Therefore, the worker can lower the dust containing portion (60)
together with the suction grille (28), detach the dust containing
portion (60) from the suction grille (28), and remove the dust
accumulated in the dust containing portion (60). Thus, the present
invention can further facilitate the removal of the dust from the
dust containing portion (60), and can further reduce the labor
required for maintenance of the indoor unit (13).
[0030] According to the seventh aspect of the invention, the dust
containing portion (60) is formed integrally with the suction
grille (28). This makes it possible to add the dust containing
portion (60) to the indoor unit (13) without increasing the number
of parts of the indoor unit (13), thereby suppressing increase in
manufacturing cost of the indoor unit (13).
[0031] According to the eighth aspect of the invention, the filter
(41) is lifted/lowered together with the suction grille (28). If
the dust cannot be completely removed from the filter (41) by the
dust removing mechanism (50), cleaning of the filter (41) is
required. Further, if the filter (41) is broken, the filter (41)
has to be detached from the indoor unit (13).
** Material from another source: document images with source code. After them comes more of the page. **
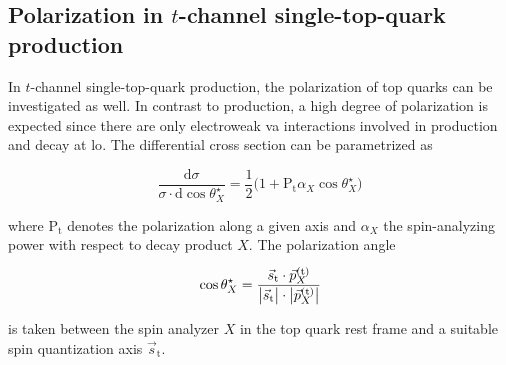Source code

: \subsection{Polarization in $t$-channel single-top-quark production}
\label{sec:theory-t-channel-polarization}

In $t$-channel single-top-quark production, the polarization of top quarks can be investigated as well. In contrast to \ttbar production, a high degree of polarization is expected since there are only electroweak \gls{va} interactions involved in production and decay at \gls{lo}. The differential cross section can be parametrized as

\begin{equation}
\frac{\mathrm{d}\sigma}{\sigma\cdot\mathrm{d}\cos\theta^\star_{X}}=\frac{1}{2}\big(1+\mathrm{P}_\mathrm{t}\alpha_{X}\cos\theta^\star_{X}\big)
\end{equation}

where $\mathrm{P}_\mathrm{t}$ denotes the polarization along a given axis and $\alpha_{X}$ the spin-analyzing power with respect to decay product $X$. The polarization angle

\begin{equation}
\cos\theta^\star_{X}=\frac{\vec{s}_\mathrm{t}\cdot \vec{p}_{X}^\scriptn{\mathrm{(t)}}}{\big|\vec{s}_\mathrm{t}\big|\cdot\big|\vec{p}_{X}^\scriptn{\mathrm{(t)}}\big|}
\end{equation}

is taken between the spin analyzer $X$ in the top quark rest frame and a suitable spin quantization axis $\vec{s}_\mathrm{t}$. 

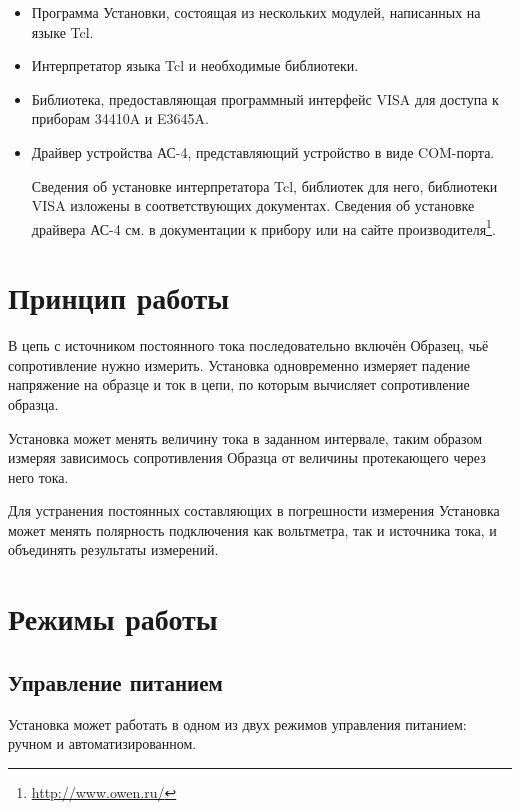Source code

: \documentclass[12pt, a4paper, twocolumn]{book}
\begin{document}
\begin{itemize}

\item Программа Установки, состоящая из нескольких модулей, написанных на языке Tcl.

\item Интерпретатор языка Tcl и необходимые библиотеки.

\item Библиотека, предоставляющая программный интерфейс VISA для доступа к приборам 34410A и E3645A.

\item Драйвер устройства АС-4, представляющий устройство в виде COM-порта.

Сведения об установке интерпретатора Tcl, библиотек для него, библиотеки VISA изложены в соответствующих документах. Сведения об установке драйвера АС-4 см. в документации к прибору или на сайте производителя\footnote{\href{http://www.owen.ru/}{http://www.owen.ru/}}.

\end{itemize}

\section{Принцип работы}

В цепь с источником постоянного тока последовательно включён Образец, чьё сопротивление нужно измерить. Установка одновременно измеряет падение напряжение на образце и ток в цепи, по которым вычисляет сопротивление образца.

Установка может менять величину тока в заданном интервале, таким образом измеряя зависимось сопротивления Образца от величины протекающего через него тока.

Для устранения постоянных составляющих в погрешности измерения Установка может менять полярность подключения как вольтметра, так и источника тока, и объединять результаты измерений.

\section{Режимы работы}

\subsection{Управление питанием}

Установка может работать в одном из двух режимов управления питанием: ручном и автоматизированном.
\end{document}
In the present
invention, since the filter (41) is lowered to a height that the
worker can reach together with the suction grille (28), the filter
(41) can easily be detached from the indoor unit (13).
BRIEF DESCRIPTION OF THE DRAWINGS
[0032] FIG. 1 is a refrigerant circuit diagram illustrating the
structure of an air conditioner of a first embodiment.
[0033] FIG. 2 is a longitudinal cross-sectional view illustrating
an indoor unit of the first embodiment.
[0034] FIG. 3 is a schematic perspective view illustrating a
decorative panel of the first embodiment as viewed from below.
[0035] FIG. 4 is a schematic view illustrating a major part of the
indoor unit of the first embodiment.
[0036] FIG. 5 is a schematic perspective view illustrating a major
part of the indoor unit of the first embodiment.
[0037] FIG. 6 is a schematic view illustrating a major part of an
indoor unit of a second embodiment.
[0038] FIGS. 7(A) and 7(B) are schematic views illustrating a major
part of an indoor unit of a first modified example of the other
embodiment, FIG. 7(A) shows a suction grille lifted, and FIG. 7(B)
shows the suction grille lowered.
[0039] FIGS. 8(A) and 8(B) are schematic views illustrating a major
part of the indoor unit of the first modified example of the other
embodiment, FIG. 8(A) shows a suction grille lifted, and FIG. 8(B)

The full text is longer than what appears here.